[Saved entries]
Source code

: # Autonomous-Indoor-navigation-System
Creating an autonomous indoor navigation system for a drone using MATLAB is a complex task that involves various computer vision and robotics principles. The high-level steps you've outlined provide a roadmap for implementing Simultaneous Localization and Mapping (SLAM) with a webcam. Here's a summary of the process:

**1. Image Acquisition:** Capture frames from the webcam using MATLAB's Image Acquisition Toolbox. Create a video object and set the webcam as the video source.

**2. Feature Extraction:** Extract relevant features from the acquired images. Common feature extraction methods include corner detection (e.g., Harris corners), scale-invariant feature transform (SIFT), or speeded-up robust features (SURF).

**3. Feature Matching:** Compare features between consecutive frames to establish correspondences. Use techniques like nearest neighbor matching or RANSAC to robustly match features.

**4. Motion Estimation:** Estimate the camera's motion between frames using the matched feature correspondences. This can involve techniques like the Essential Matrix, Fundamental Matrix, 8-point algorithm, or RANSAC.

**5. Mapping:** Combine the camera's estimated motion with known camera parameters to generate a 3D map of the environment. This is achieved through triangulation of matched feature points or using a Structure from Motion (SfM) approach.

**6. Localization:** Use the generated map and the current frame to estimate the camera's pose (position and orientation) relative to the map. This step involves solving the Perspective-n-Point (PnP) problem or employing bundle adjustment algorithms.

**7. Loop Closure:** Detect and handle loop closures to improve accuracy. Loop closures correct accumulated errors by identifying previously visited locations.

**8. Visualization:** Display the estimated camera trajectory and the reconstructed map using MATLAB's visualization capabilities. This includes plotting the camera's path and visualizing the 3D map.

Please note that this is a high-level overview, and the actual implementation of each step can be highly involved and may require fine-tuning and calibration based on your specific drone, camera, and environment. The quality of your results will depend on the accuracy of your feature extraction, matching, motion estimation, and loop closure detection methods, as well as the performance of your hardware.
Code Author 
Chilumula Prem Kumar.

PROMPT |
A verbatim transcription is needed of the lines above, starting at the line with "Creating an autonomous" and ending at the line with "Motion (SfM) approach.", both included, and of nothing else.

YOUR RESPONSE |
Creating an autonomous indoor navigation system for a drone using MATLAB is a complex task that involves various computer vision and robotics principles. The high-level steps you've outlined provide a roadmap for implementing Simultaneous Localization and Mapping (SLAM) with a webcam. Here's a summary of the process:

**1. Image Acquisition:** Capture frames from the webcam using MATLAB's Image Acquisition Toolbox. Create a video object and set the webcam as the video source.

**2. Feature Extraction:** Extract relevant features from the acquired images. Common feature extraction methods include corner detection (e.g., Harris corners), scale-invariant feature transform (SIFT), or speeded-up robust features (SURF).

**3. Feature Matching:** Compare features between consecutive frames to establish correspondences. Use techniques like nearest neighbor matching or RANSAC to robustly match features.

**4. Motion Estimation:** Estimate the camera's motion between frames using the matched feature correspondences. This can involve techniques like the Essential Matrix, Fundamental Matrix, 8-point algorithm, or RANSAC.

**5. Mapping:** Combine the camera's estimated motion with known camera parameters to generate a 3D map of the environment. This is achieved through triangulation of matched feature points or using a Structure from Motion (SfM) approach.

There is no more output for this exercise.